Work to complete: Which lines run from the line containing "de recibo (ACK)" through the end of the records below? Reproduce them exactly, and nothing else.

****

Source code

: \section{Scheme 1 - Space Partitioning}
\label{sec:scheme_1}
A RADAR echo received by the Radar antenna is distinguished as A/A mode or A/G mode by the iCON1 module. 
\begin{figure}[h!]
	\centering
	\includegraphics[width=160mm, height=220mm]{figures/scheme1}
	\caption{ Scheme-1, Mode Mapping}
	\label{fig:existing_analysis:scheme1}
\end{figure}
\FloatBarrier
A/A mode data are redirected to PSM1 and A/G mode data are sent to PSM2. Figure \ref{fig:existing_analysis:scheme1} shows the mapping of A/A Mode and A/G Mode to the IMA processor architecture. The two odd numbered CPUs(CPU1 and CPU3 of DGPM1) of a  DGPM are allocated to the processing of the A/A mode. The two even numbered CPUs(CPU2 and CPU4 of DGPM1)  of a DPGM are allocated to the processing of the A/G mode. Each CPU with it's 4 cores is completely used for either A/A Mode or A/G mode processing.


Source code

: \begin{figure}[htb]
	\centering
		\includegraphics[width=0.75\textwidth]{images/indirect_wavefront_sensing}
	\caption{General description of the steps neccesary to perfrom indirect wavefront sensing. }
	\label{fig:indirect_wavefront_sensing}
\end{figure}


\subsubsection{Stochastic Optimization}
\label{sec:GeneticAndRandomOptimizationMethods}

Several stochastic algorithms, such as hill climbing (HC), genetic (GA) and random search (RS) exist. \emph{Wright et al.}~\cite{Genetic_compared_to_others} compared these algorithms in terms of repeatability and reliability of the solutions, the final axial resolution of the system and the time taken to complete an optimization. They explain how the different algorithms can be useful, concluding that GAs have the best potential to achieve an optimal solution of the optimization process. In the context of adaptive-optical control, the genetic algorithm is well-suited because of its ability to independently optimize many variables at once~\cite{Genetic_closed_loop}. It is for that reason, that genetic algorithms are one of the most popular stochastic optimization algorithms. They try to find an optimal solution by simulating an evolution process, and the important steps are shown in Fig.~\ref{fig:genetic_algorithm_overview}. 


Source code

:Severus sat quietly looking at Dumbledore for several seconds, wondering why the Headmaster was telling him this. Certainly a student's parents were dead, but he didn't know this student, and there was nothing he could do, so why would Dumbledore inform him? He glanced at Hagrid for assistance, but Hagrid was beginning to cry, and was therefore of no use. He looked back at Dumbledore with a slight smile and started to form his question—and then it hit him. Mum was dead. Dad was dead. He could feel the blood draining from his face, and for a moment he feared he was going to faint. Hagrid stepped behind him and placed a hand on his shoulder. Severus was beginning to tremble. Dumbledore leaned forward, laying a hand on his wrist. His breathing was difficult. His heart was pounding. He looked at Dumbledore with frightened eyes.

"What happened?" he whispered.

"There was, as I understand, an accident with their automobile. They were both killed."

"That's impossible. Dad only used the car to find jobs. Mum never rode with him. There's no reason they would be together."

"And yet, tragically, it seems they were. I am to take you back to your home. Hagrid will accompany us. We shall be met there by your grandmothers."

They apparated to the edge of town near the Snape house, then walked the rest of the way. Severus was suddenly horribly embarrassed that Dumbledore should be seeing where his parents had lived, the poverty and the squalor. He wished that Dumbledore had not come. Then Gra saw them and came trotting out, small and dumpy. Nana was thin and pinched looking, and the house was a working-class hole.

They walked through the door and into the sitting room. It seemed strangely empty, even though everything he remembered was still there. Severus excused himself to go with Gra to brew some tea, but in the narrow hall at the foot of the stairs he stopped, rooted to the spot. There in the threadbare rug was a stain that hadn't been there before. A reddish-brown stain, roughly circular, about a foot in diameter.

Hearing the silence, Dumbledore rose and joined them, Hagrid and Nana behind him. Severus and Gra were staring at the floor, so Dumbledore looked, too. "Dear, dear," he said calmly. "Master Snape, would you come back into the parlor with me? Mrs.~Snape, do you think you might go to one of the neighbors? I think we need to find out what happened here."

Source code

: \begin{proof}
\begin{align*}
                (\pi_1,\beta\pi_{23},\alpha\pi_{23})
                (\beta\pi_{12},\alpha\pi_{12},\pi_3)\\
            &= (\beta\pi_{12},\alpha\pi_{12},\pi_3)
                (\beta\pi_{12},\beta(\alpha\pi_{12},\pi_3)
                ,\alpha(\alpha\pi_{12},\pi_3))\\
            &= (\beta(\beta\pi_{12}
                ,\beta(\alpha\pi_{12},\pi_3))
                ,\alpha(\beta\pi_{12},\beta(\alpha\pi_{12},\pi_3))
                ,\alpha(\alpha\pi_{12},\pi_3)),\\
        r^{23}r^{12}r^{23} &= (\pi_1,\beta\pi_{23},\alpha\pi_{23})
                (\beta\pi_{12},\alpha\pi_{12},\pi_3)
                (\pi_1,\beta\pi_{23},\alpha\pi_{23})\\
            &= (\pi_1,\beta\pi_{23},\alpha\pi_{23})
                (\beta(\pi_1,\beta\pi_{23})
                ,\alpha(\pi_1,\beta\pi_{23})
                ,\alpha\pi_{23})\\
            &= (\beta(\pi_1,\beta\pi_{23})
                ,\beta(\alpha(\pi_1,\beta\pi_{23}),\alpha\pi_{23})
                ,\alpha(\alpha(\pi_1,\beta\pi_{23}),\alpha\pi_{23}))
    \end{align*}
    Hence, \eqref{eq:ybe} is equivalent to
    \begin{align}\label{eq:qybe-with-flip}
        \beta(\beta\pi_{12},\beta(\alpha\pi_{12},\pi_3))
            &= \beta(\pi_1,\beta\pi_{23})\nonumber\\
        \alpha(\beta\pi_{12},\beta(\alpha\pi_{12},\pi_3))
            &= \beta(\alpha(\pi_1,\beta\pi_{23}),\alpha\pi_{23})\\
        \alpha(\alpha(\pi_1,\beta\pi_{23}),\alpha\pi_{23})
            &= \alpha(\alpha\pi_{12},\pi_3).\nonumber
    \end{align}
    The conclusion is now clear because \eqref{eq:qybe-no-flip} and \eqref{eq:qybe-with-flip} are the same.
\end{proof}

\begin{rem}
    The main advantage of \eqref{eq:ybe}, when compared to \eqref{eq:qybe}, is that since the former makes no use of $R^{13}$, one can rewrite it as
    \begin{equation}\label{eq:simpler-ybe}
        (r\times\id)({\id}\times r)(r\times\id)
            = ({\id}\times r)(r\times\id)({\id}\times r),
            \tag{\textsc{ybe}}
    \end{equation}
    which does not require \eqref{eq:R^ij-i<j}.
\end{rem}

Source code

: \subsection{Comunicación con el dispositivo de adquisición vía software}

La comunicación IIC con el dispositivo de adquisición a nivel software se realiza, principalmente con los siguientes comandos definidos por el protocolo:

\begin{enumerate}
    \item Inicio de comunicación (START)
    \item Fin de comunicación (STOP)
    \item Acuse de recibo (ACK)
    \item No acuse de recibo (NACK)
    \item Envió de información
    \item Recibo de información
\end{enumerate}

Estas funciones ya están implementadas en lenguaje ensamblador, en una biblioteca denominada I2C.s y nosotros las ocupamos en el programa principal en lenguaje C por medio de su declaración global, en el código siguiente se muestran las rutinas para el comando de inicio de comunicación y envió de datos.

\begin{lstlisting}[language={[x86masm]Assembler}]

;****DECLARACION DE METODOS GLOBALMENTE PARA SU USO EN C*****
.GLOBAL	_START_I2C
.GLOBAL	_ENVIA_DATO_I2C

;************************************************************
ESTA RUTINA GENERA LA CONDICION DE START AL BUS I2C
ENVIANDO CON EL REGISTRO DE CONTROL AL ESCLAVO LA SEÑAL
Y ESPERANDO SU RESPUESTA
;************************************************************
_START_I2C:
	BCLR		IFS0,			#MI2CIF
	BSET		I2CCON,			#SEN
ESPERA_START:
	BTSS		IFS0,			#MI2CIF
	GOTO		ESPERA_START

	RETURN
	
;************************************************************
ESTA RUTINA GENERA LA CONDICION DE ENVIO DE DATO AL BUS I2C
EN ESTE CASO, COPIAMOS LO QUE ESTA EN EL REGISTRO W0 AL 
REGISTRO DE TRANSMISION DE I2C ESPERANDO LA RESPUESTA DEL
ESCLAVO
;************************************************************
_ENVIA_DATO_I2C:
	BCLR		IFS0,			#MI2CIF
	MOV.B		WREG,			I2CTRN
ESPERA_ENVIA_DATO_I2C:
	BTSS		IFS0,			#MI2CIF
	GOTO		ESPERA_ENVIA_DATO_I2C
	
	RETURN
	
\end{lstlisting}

****

Result:
    \item Acuse de recibo (ACK)
    \item No acuse de recibo (NACK)
    \item Envió de información
    \item Recibo de información
\end{enumerate}

Estas funciones ya están implementadas en lenguaje ensamblador, en una biblioteca denominada I2C.s y nosotros las ocupamos en el programa principal en lenguaje C por medio de su declaración global, en el código siguiente se muestran las rutinas para el comando de inicio de comunicación y envió de datos.

\begin{lstlisting}[language={[x86masm]Assembler}]

;****DECLARACION DE METODOS GLOBALMENTE PARA SU USO EN C*****
.GLOBAL	_START_I2C
.GLOBAL	_ENVIA_DATO_I2C

;************************************************************
ESTA RUTINA GENERA LA CONDICION DE START AL BUS I2C
ENVIANDO CON EL REGISTRO DE CONTROL AL ESCLAVO LA SEÑAL
Y ESPERANDO SU RESPUESTA
;************************************************************
_START_I2C:
	BCLR		IFS0,			#MI2CIF
	BSET		I2CCON,			#SEN
ESPERA_START:
	BTSS		IFS0,			#MI2CIF
	GOTO		ESPERA_START

	RETURN
	
;************************************************************
ESTA RUTINA GENERA LA CONDICION DE ENVIO DE DATO AL BUS I2C
EN ESTE CASO, COPIAMOS LO QUE ESTA EN EL REGISTRO W0 AL 
REGISTRO DE TRANSMISION DE I2C ESPERANDO LA RESPUESTA DEL
ESCLAVO
;************************************************************
_ENVIA_DATO_I2C:
	BCLR		IFS0,			#MI2CIF
	MOV.B		WREG,			I2CTRN
ESPERA_ENVIA_DATO_I2C:
	BTSS		IFS0,			#MI2CIF
	GOTO		ESPERA_ENVIA_DATO_I2C
	
	RETURN
	
\end{lstlisting}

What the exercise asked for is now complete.